== RECORDED INFORMATION
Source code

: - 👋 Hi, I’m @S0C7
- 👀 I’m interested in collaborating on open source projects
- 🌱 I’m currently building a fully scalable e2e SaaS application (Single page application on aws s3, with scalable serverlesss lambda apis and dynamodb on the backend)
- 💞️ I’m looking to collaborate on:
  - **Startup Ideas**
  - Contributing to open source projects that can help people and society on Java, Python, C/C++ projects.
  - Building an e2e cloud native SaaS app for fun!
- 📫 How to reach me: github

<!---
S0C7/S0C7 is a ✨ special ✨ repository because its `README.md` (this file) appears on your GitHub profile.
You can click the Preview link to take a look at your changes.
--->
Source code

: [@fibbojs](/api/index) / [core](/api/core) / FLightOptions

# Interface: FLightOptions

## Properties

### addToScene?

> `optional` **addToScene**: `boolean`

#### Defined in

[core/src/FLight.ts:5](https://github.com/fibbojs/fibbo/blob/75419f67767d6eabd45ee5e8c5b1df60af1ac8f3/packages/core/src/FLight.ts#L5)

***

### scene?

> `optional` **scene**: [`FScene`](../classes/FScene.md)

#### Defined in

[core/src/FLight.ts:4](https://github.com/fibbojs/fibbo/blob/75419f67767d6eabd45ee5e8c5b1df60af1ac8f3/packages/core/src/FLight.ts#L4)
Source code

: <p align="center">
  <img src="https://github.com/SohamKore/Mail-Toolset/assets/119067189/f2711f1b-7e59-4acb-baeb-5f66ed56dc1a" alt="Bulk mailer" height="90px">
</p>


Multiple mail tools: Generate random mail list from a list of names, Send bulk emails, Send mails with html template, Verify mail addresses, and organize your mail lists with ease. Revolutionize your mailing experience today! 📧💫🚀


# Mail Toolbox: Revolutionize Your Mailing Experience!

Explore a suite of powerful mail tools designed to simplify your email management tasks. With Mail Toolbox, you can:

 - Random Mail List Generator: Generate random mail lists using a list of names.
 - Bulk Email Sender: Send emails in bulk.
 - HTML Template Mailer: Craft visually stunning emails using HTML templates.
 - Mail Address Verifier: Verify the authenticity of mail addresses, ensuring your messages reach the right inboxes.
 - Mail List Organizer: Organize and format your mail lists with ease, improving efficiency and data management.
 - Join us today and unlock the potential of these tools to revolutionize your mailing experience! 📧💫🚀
====
◆ TASK TO COMPLETE
The first line of the entries, the line with "- 🌱 I’m currently", and every line between them should be retyped exactly, and nothing else.

◆ EXERCISE OUTPUT
Source code

: - 👋 Hi, I’m @S0C7
- 👀 I’m interested in collaborating on open source projects
- 🌱 I’m currently building a fully scalable e2e SaaS application (Single page application on aws s3, with scalable serverlesss lambda apis and dynamodb on the backend)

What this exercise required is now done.